# ECE3001 Project Part2: Speaker Identification

Updated on Mar. 26th, 2024

Assignment Maker: Yuejiao Xie, Lai Wei.

This notebook is recommended to run on Google Colab.
If you want to run it on your local machine, please make sure the required packages are installed. The datasets are downloaded and placed in the correct directory.

Follow the PDF description to complete the project.

## 1. Prepare the dataset & Install packages

## 1.1 Mount the Google Drive to this notebook.

**Note: You need to run this subsection (1.1) EVERY time you started this notebook.**

In [None]:
# Mount the google drive to this notebook
from google.colab import drive
drive.mount('/content/drive')

# Make a new directory in the drive, called "ECE3001_Project"
!mkdir -p /content/drive/MyDrive/ECE3001_Project

!pwd

## 1.2 Download and unzip the datasets

**Make sure your Google Drive has around 5GB free space.**

Run the following cell to:

Download the dataset to the Google Drive. It may take 1-2 minutes.

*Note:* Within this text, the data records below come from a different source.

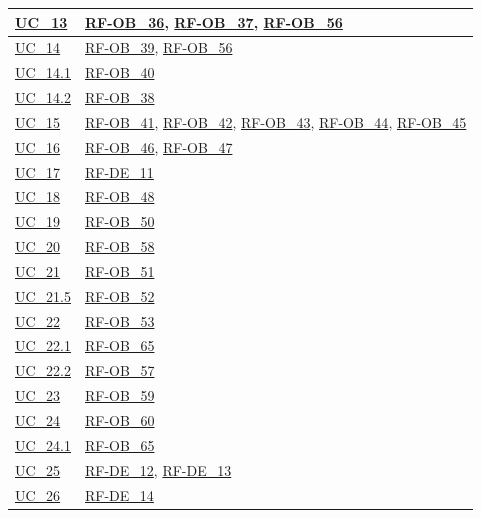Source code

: \begin{longtable}{|>{\raggedright}p{}|>{\raggedright\arraybackslash}p{}|}
    \hline
    \hyperref[uc_13]{UC\_13} & \hyperlink{rf-ob_36}{RF-OB\_36}, \hyperlink{rf-ob_37}{RF-OB\_37}, \hyperlink{rf-ob_56}{RF-OB\_56} \\
    \hline
    \hyperref[uc_14]{UC\_14} & \hyperlink{rf-ob_39}{RF-OB\_39}, \hyperlink{rf-ob_56}{RF-OB\_56} \\
    \hline
    \hyperref[uc_14.1]{UC\_14.1} & \hyperlink{rf-ob_40}{RF-OB\_40} \\
    \hline
    \hyperref[uc_14.2]{UC\_14.2} & \hyperlink{rf-ob_38}{RF-OB\_38} \\
    \hline
    \hyperref[uc_15]{UC\_15} & \hyperlink{rf-ob_41}{RF-OB\_41}, \hyperlink{rf-ob_42}{RF-OB\_42}, \hyperlink{rf-ob_43}{RF-OB\_43}, \hyperlink{rf-ob_44}{RF-OB\_44}, \hyperlink{rf-ob_45}{RF-OB\_45} \\
    \hline
    \hyperref[uc_16]{UC\_16} & \hyperlink{rf-ob_46}{RF-OB\_46}, \hyperlink{rf-ob_47}{RF-OB\_47} \\
    \hline
    \hyperref[uc_17]{UC\_17} & \hyperlink{rf-de_11}{RF-DE\_11} \\
    \hline
    \hyperref[uc_18]{UC\_18} & \hyperlink{rf-ob_48}{RF-OB\_48} \\
    \hline
    \hyperref[uc_19]{UC\_19} & \hyperlink{rf-ob_50}{RF-OB\_50} \\
    \hline
    \hyperref[uc_20]{UC\_20} & \hyperlink{rf-ob_58}{RF-OB\_58} \\
    \hline
    \hyperref[uc_21]{UC\_21} & \hyperlink{rf-ob_51}{RF-OB\_51} \\
    \hline
    \hyperref[uc_21.5]{UC\_21.5} & \hyperlink{rf-ob_52}{RF-OB\_52} \\
    \hline
    \hyperref[uc_22]{UC\_22} & \hyperlink{rf-ob_53}{RF-OB\_53} \\
    \hline
    \hyperref[uc_22.1]{UC\_22.1} & \hyperlink{rf-ob_65}{RF-OB\_65} \\
    \hline
    \hyperref[uc_22.2]{UC\_22.2} & \hyperlink{rf-ob_57}{RF-OB\_57} \\
    \hline
    \hyperref[uc_23]{UC\_23} & \hyperlink{rf-ob_59}{RF-OB\_59} \\
    \hline
    \hyperref[uc_24]{UC\_24} & \hyperlink{rf-ob_60}{RF-OB\_60} \\
    \hline
    \hyperref[uc_24.1]{UC\_24.1} & \hyperlink{rf-ob_65}{RF-OB\_65} \\
    \hline
    \hyperref[uc_25]{UC\_25} & \hyperlink{rf-de_12}{RF-DE\_12}, \hyperlink{rf-de_13}{RF-DE\_13} \\
    \hline
    \hyperref[uc_26]{UC\_26} & \hyperlink{rf-de_14}{RF-DE\_14} \\

\end{longtable}
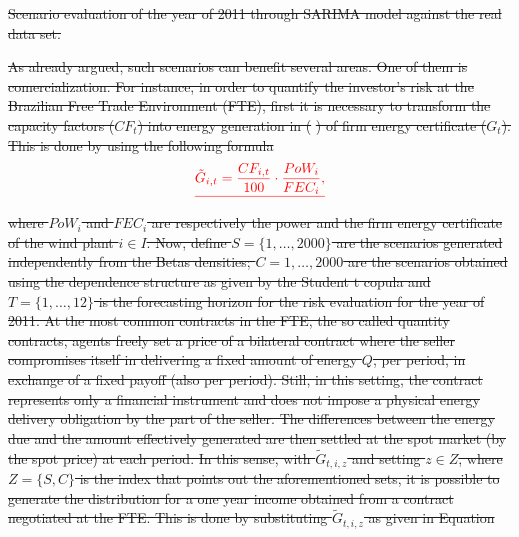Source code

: \documentclass[a4paper]{IEEEtran}
\providecommand{\DIFdel}[1]{{\protect\color{red}\sout{#1}}}                      %
\begin{document}
{%
\DIFdel{Scenario evaluation of the year of 2011 through SARIMA model against the real data set.}}

\DIFdel{As already argued, such scenarios can benefit several areas. One of them is comercialization. For instance, in order to quantify the investor's risk at the Brazilian Free Trade Environment (FTE), first it is necessary to transform the capacity factors ($CF_{t}$) into energy generation in (}%
\DIFdel{) of firm energy certificate (${G}_{t}$). This is done by using the following formula
}\begin{align*}\DIFdel{
\tilde{G}_{i,t}=\frac{CF_{i,t}}{100}\cdot \frac{PoW_{i}}{FEC_{i}}, \label{eqrisk1}
}\end{align*}
\DIFdel{where $PoW_{i}$ and $FEC_{i}$ are respectively the power and the firm energy certificate of the wind plant $i\in I$.
Now, define $S=\lbrace 1,\ldots ,2000\rbrace $ are the scenarios generated independently from the Betas densities; $C={1,\ldots ,2000}$ are the scenarios obtained using the dependence structure as given by the Student t copula and $T=\lbrace 1,\ldots ,12\rbrace $ is the forecasting horizon for the risk evaluation for the year of 2011. At the most common contracts in the FTE, the so called quantity contracts, agents freely set a price of a bilateral contract where the seller compromises itself in delivering a fixed amount of energy $Q$, per period, in exchange of a fixed payoff (also per period). Still, in this setting, the contract represents only a financial instrument and does not impose a physical energy delivery obligation by the part of the seller. The differences between the energy due and the amount effectively generated are then settled at the spot market (by the spot price) at each period. In this sense, with $\tilde{G}_{t,i,z}$ and setting $z\in Z$, where $Z=\{S,C\}$ is the index that points out the aforementioned sets, it is possible to generate the distribution for a one year income obtained from a contract negotiated at the FTE. This is done by substituting $\tilde{G}_{t,i,z}$ as given in Equation }%
\end{document}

Unzip the dataset. It may take 3-4 minutes.


In [None]:
import os

# Download if necessary
if os.path.exists('/content/drive/MyDrive/ECE3001_Project/stu_dataset.zip'):
  print('The datasets are already at the Google Drive, skip this step...')
else:
  print('The datasets do NOT exist at the Google Drive, Downloading...')
  # Dataset link: https://drive.google.com/file/d/1-0YkEZ3-PXPR5Vfvnpei96kfAb0f3w3Y/view?usp=sharing
  !gdown --id 1-0YkEZ3-PXPR5Vfvnpei96kfAb0f3w3Y -O /content/drive/MyDrive/ECE3001_Project/

print('Unzipping the datasets...')
!unzip -o -q "/content/drive/MyDrive/ECE3001_Project/stu_dataset.zip" -d "/content"

## 2. Import packages

In [None]:
import torch
import argparse
from tqdm import tqdm
import datetime
import time
# from timm.utils import accuracy

import librosa
import numpy as np
import librosa.display
import math
import os
from torch.utils.data import Dataset, DataLoader
import IPython.display as ipd

import torch.nn as nn
from torchvision.models import vgg11, vgg11_bn, vgg13
from torchvision.models import resnet18

## 3. Define datasets & preprocessing helper functions

Hint: In most cases, you don't need to modify this part. Just run it.

In [None]:
# Loading data
class AudioDataset(Dataset):
    def __init__(self, data_dir, max_len, window_length, window_shift, use_stft):
        self.data_dir = data_dir
        self.file_list = os.listdir(data_dir)
        self.max_len = max_len
        self.window_shift = window_shift
        self.window_length = window_length
        self.use_stft = use_stft

    def __len__(self):
        return len(self.file_list)

    def __getitem__(self, idx):
        filename = os.path.join(self.data_dir, self.file_list[idx])
        wav_data = extract_hpss_features_sg(filename, max_length=self.max_len, window_length=self.window_length, window_shift=self.window_shift, use_stft=self.use_stft)
        wav_data = torch.tensor(wav_data)
        wav_data = wav_data.unsqueeze(0)

        # Parse label from filename (filename format: id1_filename.wav)
        label = self.file_list[idx].split('_')[0][2:]  # Extract label from filename
        label = torch.tensor([int(label)])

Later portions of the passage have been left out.